Experts testify tax code changes could cripple retirement savings

Despite recent tax reform proposals, experts testified at a House committee hearing Tuesday that cutting incentives for retirement plans would be detrimental to savings.

Recent tax reform proposals include dramatic cuts in maximum contribution limits, a cap on the value of the current year’s exclusion for households making over a certain dollar amount and conversion of the current year’s income exclusion to a credit, according to the American Society of Pension Professionals and Actuaries.

So many changes to the tax code — 4,500 in the last decade, 579 of them in 2010 alone — lead House Ways and Means Committee Chairman Dave Camp (R-Mich.) to question if the “ad hoc development of retirement savings incentives has led to undue complexity and inefficiency that reduce the effectiveness of these incentives,” for 401(k) and 408(b)(3) plans.

Yet, the plans are not too complex and the different tax codes are “not an impediment to employers setting up a plan,” says Judy Miller, director of retirement policy at ASPPA. “The No. 1 reason for [employers] not having a plan is not ‘It’s too complicated,’ it’s ‘I can’t afford it.’… options and flexibility [are] not the enemy.”

Among the ideas five experts presented to the committee at the hearing on tax reform and tax-favored retirement accounts was increasing use of auto-enrollment and better use of technology in disclosures, but most stressed that the tax code should not drastically change for retirement plans, in which 66% of all full-time U.S. workers participate, according to Camp.

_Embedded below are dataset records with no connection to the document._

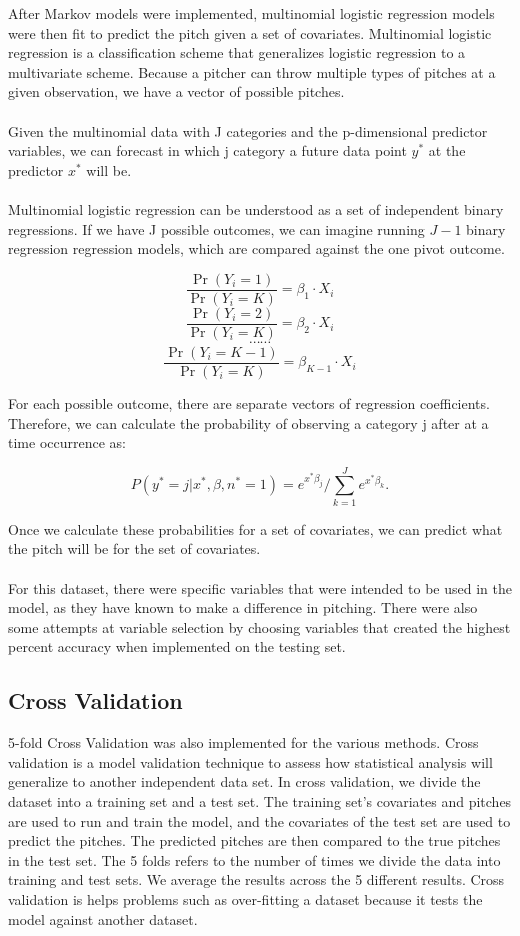 \documentclass{article}
\begin{document}
After Markov models were implemented, multinomial logistic regression models were then fit to predict the pitch given a set of covariates. Multinomial logistic regression is a classification scheme that generalizes logistic regression to a multivariate scheme. Because a pitcher can throw multiple types of pitches at a given observation, we have a vector of possible pitches. \\
\\ 
Given the multinomial data with J categories and the p-dimensional predictor variables, we can forecast in which j category a future data point $y^*$ at the predictor $x^*$ will be. \\
\\
Multinomial logistic regression can be understood as a set of independent binary regressions. If we have J possible outcomes, we can imagine running $J-1$ binary regression regression models, which are compared against the one pivot outcome. 

$$ \frac{\Pr(Y_i=1)}{\Pr(Y_i=K)} = \beta_1 \cdot {X}_i $$
$$ \frac{\Pr(Y_i=2)}{\Pr(Y_i=K)} = \beta_2 \cdot {X}_i $$
$$ \cdots \cdots$$ 
$$ \frac{\Pr(Y_i=K-1)}{\Pr(Y_i=K)} = \beta_{K-1} \cdot {X}_i$$ 

\noindent For each possible outcome, there are separate vectors of regression coefficients. Therefore, we can calculate the probability of observing a category j after at a time occurrence as: 

$$ P(y^* = j | x^*, \beta, n^* = 1 ) = e^{x^* \beta_j} / \sum_{k=1}^{J} e^{x^* \beta_k}. $$

\noindent Once we calculate these probabilities for a set of covariates, we can predict what the pitch will be for the set of covariates.  \\ 
\\ 
For this dataset, there were specific variables that were intended to be used in the model, as they have known to make a difference in pitching. There were also some attempts at variable selection by choosing variables that created the highest percent accuracy when implemented on the testing set. 

\subsection{Cross Validation}

5-fold Cross Validation was also implemented for the various methods. Cross validation is a model validation technique to assess how statistical analysis will generalize to another independent data set. In cross validation, we divide the dataset into a training set and a test set. The training set's covariates and pitches are used to run and train the model, and the covariates of the test set are used to predict the pitches. The predicted pitches are then compared to the true pitches in the test set. The 5 folds refers to the number of times we divide the data into training and test sets. We average the results across the 5 different results. Cross validation is helps problems such as over-fitting a dataset because it tests the model against another dataset. 
\end{document}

Miller says that tax incentives are what keep the plans successful. “Americans depend on their employer-sponsored plans to save for retirement,” she says. “Simply put, tax incentives for retirement savings play an important role in encouraging employers to sponsor and maintain retirement plans and encouraging participants to contribute to such plans.”

Randolph Hardock, a partner in the law firm of Davis & Harman LLP, also argued that the current tax incentive structure is the foundation for a successful retirement savings program, a “retirement system that is working,” he says.

Speaking on behalf of the American Benefits Council, Hardock said that Congress’ most important priority when dealing with retirement plan tax reform is to “do no harm.”

“Policymakers should avoid actions that make it more difficult to accumulate savings and generate sufficient retirement income,” he said in written testimony. “Since the employment-based retirement system is the most effective and significant source of retirement saving, any changes … [should] be approached with extreme caution.”

In the statement he added, “The wisest course in most instances will be not to enact new laws or implement expansive new regulations. Unintended consequences are likely, and we simply cannot afford to gamble with the retirement security of working and retired Americans.”

Ranking Committee Member Rep. Sander Levin (D-Mich.) said that he agrees the system should not change, and “tax reform should approach retirement savings incentives with an eye toward strengthening our current system and expanding participation, not as an opportunity to find revenue.”